1 white onion, rough chop

4-5 ripe tomatoes, rough chop

4-5 ginger slices

5 garlic cloves, rough chop, optional

3 green onions, rough chop

1.5 pound beef shank, chopped into large pieces

1/2 c rice wine

1/2 c broad bean paste

1/3 c soy sauce

pot of boiling water

Have all the vegetables and beef chopped and ready to go. In a large heavy bottomed pan, lightly coat with oil. Wait for it to get hot, then add the meat and sear the sides of each chunk. Once the majority has been seared, add the veggies. Allow the tomatoes to blister and juices to come out. Continue to sauté until the tomatoes begin to break down and its juice begins to coat the bottom of the pan, about 10 minutes on high heat. Turn the heat down to a medium, allow it to simmer for about two minutes, then add the rice wine, bean paste, and soy sauce. Turn the heat back to high and bring it to a boil. Add the boiling water into the pan to just cover, and bring it back to another boil.

Transfer everything into a tin fitted for a steamer. You need enough soup to cover the meat, so if you need more, pour more boiling water into the original pan to deglaze, bring it to a boil, then pour it into the tin. Don’t worry about adding too much water as more flavor will continue to stew. Add 3 cups into the steamer, add the tin of soup in, and cook until it says it is ready. Add 3 more cups into the steamer and cook once more and the soup is ready.

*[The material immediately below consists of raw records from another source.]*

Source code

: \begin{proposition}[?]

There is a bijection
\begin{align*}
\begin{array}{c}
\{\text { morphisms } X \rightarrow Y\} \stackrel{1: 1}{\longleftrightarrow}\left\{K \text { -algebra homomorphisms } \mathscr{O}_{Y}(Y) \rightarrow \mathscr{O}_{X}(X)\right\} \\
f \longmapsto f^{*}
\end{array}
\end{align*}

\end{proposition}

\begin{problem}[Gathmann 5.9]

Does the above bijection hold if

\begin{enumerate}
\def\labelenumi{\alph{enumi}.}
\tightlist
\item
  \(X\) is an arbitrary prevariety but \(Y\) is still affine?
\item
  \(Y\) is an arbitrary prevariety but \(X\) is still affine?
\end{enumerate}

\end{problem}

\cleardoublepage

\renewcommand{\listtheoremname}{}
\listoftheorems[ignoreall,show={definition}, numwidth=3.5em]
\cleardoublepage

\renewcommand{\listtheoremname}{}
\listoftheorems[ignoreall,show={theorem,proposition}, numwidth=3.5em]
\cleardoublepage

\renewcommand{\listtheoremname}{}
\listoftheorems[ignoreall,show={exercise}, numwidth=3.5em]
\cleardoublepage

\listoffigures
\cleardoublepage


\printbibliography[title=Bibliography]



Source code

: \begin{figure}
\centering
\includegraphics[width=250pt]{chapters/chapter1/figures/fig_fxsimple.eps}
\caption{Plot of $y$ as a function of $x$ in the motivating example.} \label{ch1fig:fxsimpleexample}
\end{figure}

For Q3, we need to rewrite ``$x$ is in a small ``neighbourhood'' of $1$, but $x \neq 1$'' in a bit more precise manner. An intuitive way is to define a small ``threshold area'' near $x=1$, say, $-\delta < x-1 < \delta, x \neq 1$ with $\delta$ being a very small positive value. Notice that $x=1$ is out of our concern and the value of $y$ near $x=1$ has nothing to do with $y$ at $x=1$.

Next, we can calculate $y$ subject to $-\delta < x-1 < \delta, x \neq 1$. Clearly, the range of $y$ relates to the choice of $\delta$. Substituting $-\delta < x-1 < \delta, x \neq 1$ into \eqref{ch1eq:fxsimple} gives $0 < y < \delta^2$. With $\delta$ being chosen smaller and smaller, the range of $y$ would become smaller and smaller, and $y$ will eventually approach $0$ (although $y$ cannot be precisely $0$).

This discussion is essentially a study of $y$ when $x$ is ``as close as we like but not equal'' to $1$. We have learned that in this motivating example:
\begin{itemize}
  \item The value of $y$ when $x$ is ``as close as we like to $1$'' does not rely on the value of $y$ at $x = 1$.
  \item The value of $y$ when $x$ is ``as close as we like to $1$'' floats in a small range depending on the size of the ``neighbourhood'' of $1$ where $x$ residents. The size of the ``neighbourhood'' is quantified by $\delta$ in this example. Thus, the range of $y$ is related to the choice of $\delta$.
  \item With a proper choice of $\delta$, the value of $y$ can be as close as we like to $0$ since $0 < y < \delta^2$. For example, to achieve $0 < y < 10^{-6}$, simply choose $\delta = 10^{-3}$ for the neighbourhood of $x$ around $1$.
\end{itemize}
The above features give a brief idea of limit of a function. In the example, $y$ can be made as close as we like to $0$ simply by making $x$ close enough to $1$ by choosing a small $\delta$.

If you want the meat extra soft and tender, proceed to pour the broth and all its contents into a high pressure cooker and cook for 35 more minutes. As this is going, prepare the noodles, baby bok choy, scallions, cilantro, pickled mustard, anything you wish! Once the broth is ready, pick out the meat and broth to serve. It is usual for the broth to be very thick and concentrated, so add hot water to even it out, and enjoy!